CIO: 3 Questions to Ask about your Enterprise Data Lake
Today’s CIOs are no strangers to the concept of the Enterprise Data Lake. Often times, an enterprise data lake is viewed as a panacea for all a CIO’s data ills, including being viewed as the ‘holy grail’ for those trying to spur digital transformation. Yet many CIOs are still struggling to see the payoffs from such data lake investments.
Well known Big Data commentator, Bernard Marr, observed that this is likely the result of disconnected goals and lack of communications between professionals working directly with enterprise data, and those responsible for business performance. In fact, based on a recent study from The Economist, although seventy percent of business executives rated sales and marketing analytics as ‘very’ or ‘extremely important’, only two percent say they have achieved ‘broad, positive impact.’ A similar study by research firm Gartner said: the maturity of businesses and how they use Business Intelligence effectively is still low with only five percent of respondents indicating they have the ability to completely take advantage of advanced analytics.
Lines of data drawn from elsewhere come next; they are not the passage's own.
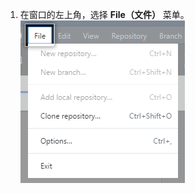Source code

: 1. 在窗口的左上角，选择 **File（文件）** 菜单。 ![Windows 菜单栏中的 {% data variables.product.prodname_desktop %} 菜单](/assets/images/help/desktop/windows-select-file-menu.png)
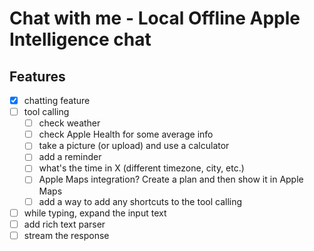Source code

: # Chat with me - Local Offline Apple Intelligence chat

## Features
- [x] chatting feature
- [ ] tool calling
    - [ ] check weather
    - [ ] check Apple Health for some average info
    - [ ] take a picture (or upload) and use a calculator
    - [ ] add a reminder
    - [ ] what's the time in X (different timezone, city, etc.)
    - [ ] Apple Maps integration? Create a plan and then show it in Apple Maps
    - [ ] add a way to add any shortcuts to the tool calling
- [ ] while typing, expand the input text
- [ ] add rich text parser
- [ ] stream the response
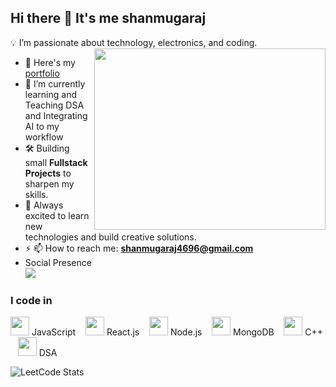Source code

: 
## Hi there 👋 It's me shanmugaraj

💡 I’m passionate about technology, electronics, and coding.
<img align="right" width="370" height="290" src="https://i.pinimg.com/originals/47/f0/34/47f0342cec72b800463bf003eac1257e.gif">
- 🔭 Here's my [portfolio](portpoliooo.ccbp.tech)                                                 
- 🌱 I’m currently learning and Teaching DSA and Integrating AI to my workflow
- 🛠️ Building small **Fullstack Projects** to sharpen my skills.
- 🚀 Always excited to learn new technologies and build creative solutions.
- ⚡ 📫 How to reach me: **shanmugaraj4696@gmail.com**
- Social Presence
<br />  [<img src="https://img.shields.io/badge/LinkedIn-0077B5?style=for-the-badge&logo=linkedin&logoColor=white" />](http://linkedin.com/in/shanmuga-raj-825162242) <br/>

### I code in
<p align="left">
  <img src="https://img.icons8.com/color/48/000000/javascript--v1.png" width="30"/> JavaScript &nbsp;&nbsp;
  <img src="https://img.icons8.com/color/48/000000/react-native.png" width="30"/> React.js &nbsp;&nbsp;
  <img src="https://img.icons8.com/fluency/48/000000/node-js.png" width="30"/> Node.js &nbsp;&nbsp;
  <img src="https://img.icons8.com/external-tal-revivo-color-tal-revivo/48/000000/external-mongodb-a-cross-platform-document-oriented-database-program-logo-color-tal-revivo.png" width="30"/> MongoDB &nbsp;&nbsp;
  <img src="https://img.icons8.com/color/48/000000/c-plus-plus-logo.png" width="30"/> C++ &nbsp;&nbsp;
  <img src="https://img.icons8.com/external-flat-juicy-fish/60/000000/external-algorithm-coding-and-development-flat-flat-juicy-fish.png" width="30"/> DSA
</p>





![LeetCode Stats](https://leetcard.jacoblin.cool/shanmugarajT?theme=dark&font=ZCOOL%20XiaoWei&ext=heatmap)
While both studies reveal the gap between data analysts and decision makers in analytics initiatives, what they overlook is the role data lakes play in amending such disconnections. Ultimately, CIOs need to take a more strategic approach to enterprise data lakes. Here are three questions CIOs should ask themselves in order to reap the full benefits of their data lakes.
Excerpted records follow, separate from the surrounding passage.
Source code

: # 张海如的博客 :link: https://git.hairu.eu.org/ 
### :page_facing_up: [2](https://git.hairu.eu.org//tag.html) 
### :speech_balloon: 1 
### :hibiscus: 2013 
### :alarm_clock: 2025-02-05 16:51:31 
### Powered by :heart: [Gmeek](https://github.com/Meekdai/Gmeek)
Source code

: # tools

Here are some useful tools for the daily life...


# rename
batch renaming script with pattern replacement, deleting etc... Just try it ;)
Q. Do You Have a Cohesive Strategy for Your Data Lake?
It seems almost instinctive for CIOs to start any data lake initiative by considering to what extent their data lake will be used and build a strategy accordingly. Who will provide data, which departments, which data sets, and who will consume the data? These are important questions to ask when CIOs are determining their data lake strategy.
Choosing a data lake technology, e.g. Hadoop or Amazon S3, is only step one of the journey and does not guarantee success. In order to achieve a true ‘victory’, a CIO’s strategy needs to not only consider the technology used, but more importantly, the people and processes required to make the most effective use of the data lake. Hence, they need to find the right tools (Hadoop or other related Big Data technologies): train their teams with the right skill sets and implement processes to facilitate effective use of the information; and enable access without losing control of data governance or compliance.
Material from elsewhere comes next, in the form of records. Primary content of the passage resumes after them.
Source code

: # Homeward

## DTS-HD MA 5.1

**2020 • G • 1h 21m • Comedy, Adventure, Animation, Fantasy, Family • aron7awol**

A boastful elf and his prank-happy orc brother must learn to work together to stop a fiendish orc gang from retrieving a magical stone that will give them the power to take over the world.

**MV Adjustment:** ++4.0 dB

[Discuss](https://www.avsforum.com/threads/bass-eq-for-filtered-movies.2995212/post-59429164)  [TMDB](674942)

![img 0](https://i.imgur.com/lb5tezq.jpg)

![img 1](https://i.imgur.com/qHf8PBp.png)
Often times, ‘data is simply dumped into the data lake’ without prior planning of how it’s going to be used, and only a handful of highly skilled data scientists who master advanced techniques such as predictive analytics or machine learning can make use of it. If a data lake is built without proper enablement of people or establishment of process, CIOs will end up facing an array of disparate systems and solutions that, in the end, can’t connect or scale, making it impossible to keep up with escalating business needs and data demands and recreating yet another accidental architecture.
Q. Is Your Data Lake At Risk of Becoming Another Silo?
For years, CIOs struggled to break the silos created by the use of point solutions for ERP, CRM, Enterprise Data Warehouse (EDW), Cloud and on-premises applications.
A data lake makes it possible to create a centralized repository for connecting all this data together. However, if the enterprise data lake is not leveraged appropriately, it often ends up being just a data dump or worse still a ‘data swamp’—wherein no one with access can make sense of the information and put it to good use.
First, rules need to be provided on how data collected from different source systems can be connected, often referred to as ‘data ingestion’, and thereafter blended to form a consolidated view of enterprise information. For example, leveraging a data lake to build a 360-degree view of each customer requires integration of not only marketing data across different channels, but also data from finance and CRM systems. Secondly, a metadata model should be put in place to facilitate search, understanding and reuse of data across departments. Without proper metadata management in place, business users will simply be lost in the ‘abyss’ of information. It takes huge efforts to make use of data in the first place, not to mention how to enable employees to collaborate on various data sets so that it can be reused to provide broader-reaching business value.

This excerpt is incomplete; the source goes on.